Só existe transgressão onde há lei. Numa sociedade cada vez mais anômica (e anônima) as transgressões tendem a ocorrer cada vez mais apenas dentro de comunidades relativamente fechadas, com rígidos códigos de conduta, entre as quais se destacam, em suas múltiplas variantes, as religiões abraâmicas: judaísmo, cristianismo e Islã. Entre os preceitos dessas religiões, há todo um espaço especial para as regulações do corpo, com uma série de interdições e anátemas. Daí o erotismo, que é a transgressão da sexualidade, quando ela extrapola as funções meramente reprodutivas nas quais os mandamentos tentam amarrá-la. Disse Georges Bataille: “O conhecimento do erotismo e da religião exige uma experiência pessoal, igual e contraditória, da proibição e da transgressão.” E se este erotismo é por acaso um homoerotismo, a transgressão é dupla, sobretudo quando ela se manifesta num contexto de rigor religioso. A abordagem literária desses temas, o do encontro/confronto entre fé e (homo)erotismo, está longe de ser nova, mas não são poucos os perigos que nela se encontram.
O gaúcho Rafael Ban Jacobsen, em seu mais recente romance, Uma leve simetria, não hesita diante desse desafio. O livro trata do amor de dois adolescentes (outra transgressão!): Daniel, o narrador-protagonista, e Pedro, dois membros de uma pequena comunidade judaica numa metrópole não nominada.
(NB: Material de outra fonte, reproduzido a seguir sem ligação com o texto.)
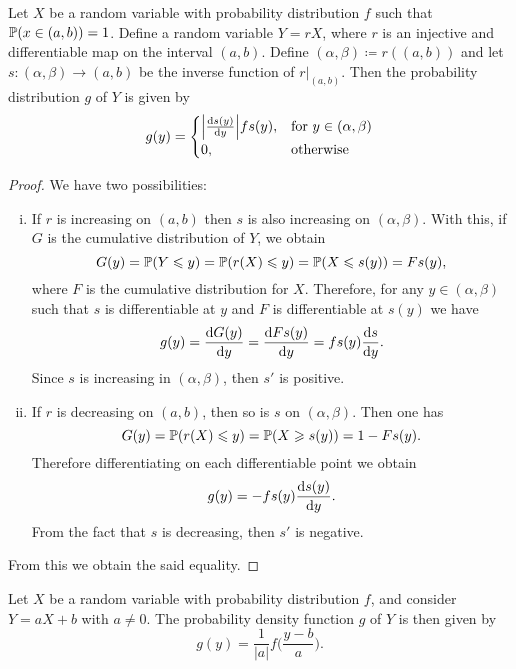 \begin{proposition}
\label{prop:injective-diff-random-variable-pdf}
Let \(X\) be a random variable with probability distribution \(f\) such that
\(\operatorname{\mathbb{P}}(x \in (a, b)) = 1\). Define a random variable \(Y = r X\), where \(r\)
is an injective and differentiable map on the interval \((a, b)\). Define
\((\alpha, \beta) \coloneq r((a, b))\) and let \(s: (\alpha, \beta) \to (a, b)\)
be the inverse function of \(r|_{(a, b)}\). Then the probability distribution
\(g\) of \(Y\) is given by
\[
g(y) =
\begin{cases}
  \Big| \frac{\mathrm{d} s(y)}{\mathrm{d} y} \Big| f s(y) ,
  &\text{for } y \in (\alpha, \beta) \\
  0, &\text{otherwise}
\end{cases}
\]
\end{proposition}

\begin{proof}
We have two possibilities:
\begin{enumerate}[(i)]\setlength\itemsep{0em}
\item If \(r\) is increasing on \((a, b)\) then \(s\) is also increasing on
  \((\alpha, \beta)\). With this, if \(G\) is the cumulative distribution of
  \(Y\), we obtain
  \[
  G(y) = \operatorname{\mathbb{P}}(Y \leqslant y)
  =  \operatorname{\mathbb{P}}(r(X) \leqslant y)
  = \operatorname{\mathbb{P}}(X \leqslant s(y))
  = F s(y),
  \]
  where \(F\) is the cumulative distribution for \(X\). Therefore, for any \(y
  \in (\alpha, \beta)\) such that \(s\) is differentiable at \(y\) and \(F\) is
  differentiable at \(s(y)\) we have
  \[
  g(y) = \frac{\mathrm{d} G(y)}{\mathrm{d} y}
  = \frac{\mathrm{d} F s(y)}{\mathrm{d} y}
  = fs(y) \frac{\mathrm{d} s}{\mathrm{d} y}.
  \]
  Since \(s\) is increasing in \((\alpha, \beta)\), then \(s'\) is positive.

\item If \(r\) is decreasing on \((a, b)\), then so is \(s\) on
  \((\alpha, \beta)\). Then one has
  \[
  G(y) = \operatorname{\mathbb{P}}(r(X) \leqslant y)
  = \operatorname{\mathbb{P}}(X \geqslant s(y))
  = 1 - F s(y).
  \]
  Therefore differentiating on each differentiable point we obtain
  \[
  g(y) = -f s(y) \frac{\mathrm{d} s(y)}{\mathrm{d} y}.
  \]
  From the fact that \(s\) is decreasing, then \(s'\) is negative.
\end{enumerate}
From this we obtain the said equality.
\end{proof}

\begin{corollary}
\label{cor:linear-fn-of-rand-var}
Let \(X\) be a random variable with probability distribution \(f\), and consider
\(Y = a X + b\) with \(a \neq 0\). The probability density function \(g\) of
\(Y\) is then given by
\[
g(y) = \frac{1}{|a|} f\Big(\frac{y - b}{a}\Big).
\]
\end{corollary}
Daniel é um judeu devoto, freqüentador assíduo das Escrituras e da sinagoga. Pedro, como o seu nome cristão dá a entender, não partilha o mesmo entusiasmo, para desgosto de sua mãe, uma das lideranças da comunidade. Fugindo aos estereótipos, a história dessa paixão é narrada com uma delicadeza, uma finesse hoje rara na literatura brasileira, onde “transgressão” muitas vezes é confundida com escatologia e brutalismo. Ao contrário, Uma leve simetria é escrito numa linguagem sóbria, equilibrada, não raro poética, mas sem cair nesse gênero pantanoso que é a “prosa poética”. Vejamos um exemplo colhido entre tantos:
Consumi as horas restantes até o amanhecer em passos noctâmbulos pelas ruas fatigadas do gueto. […] A claridade surgiu em rajadas imprecisas, amaciando a rigidez do ébano celeste até, por fim, desmanchá-lo em manhã.
Rafael logra escapar às armadilhas desse empreendimento, fugindo de transformá-lo num libelo ou num panfleto. Afinal, não se faz boa literatura com boas intenções, já dizia Gide. Além disso, seus personagens não são tipos, mas pessoas complexas, “redondas”. Por exemplo: ao final do “caso”, vemos Daniel à frente do conselho da sinagoga. Isto é, ele não se torna nem um “convertido”, pois não renega jamais o seu passado e sua condição, nem um “excomungado”, pois continua engajado em sua comunidade, um dado que pertence tanto à sua constituição identitária quanto à sua história com Pedro. Desse modo, o autor se esquiva de duas saídas demasiado óbvias e fáceis.
Além disso, intercalado no romance, uma outra história é contada, ou melhor, recontada: a história da intensa amizade entre o jovem Davi e Jonatã. Esta história bíblica, cheia de subentendidos, é recriada também com delicadeza e primor, servindo de espelho e contraponto ao drama vivido por Daniel e Pedro.
Todavia, se o entorno temático é judaico, ou melhor, mergulhado na atmosfera étnico-religiosa do judaísmo contemporâneo, com seus ritos, sues costumes e seu jargão (inclusive no final há um glossário), a estrutura da fabulação é grega, isto é, exata e rigorosa como uma tragédia helênica. Podemos inclusive afirmar que a história, dionisíaca, vem contrabalançada não só por uma linguagem elegante, mas por uma estrutura apolínea. E nesta simetria, neste tenso equilíbrio entre interdição e pathos, vertigem e rigor, Uma leve simetria se revela como um ponto alto em nossa recente ficção narrativa.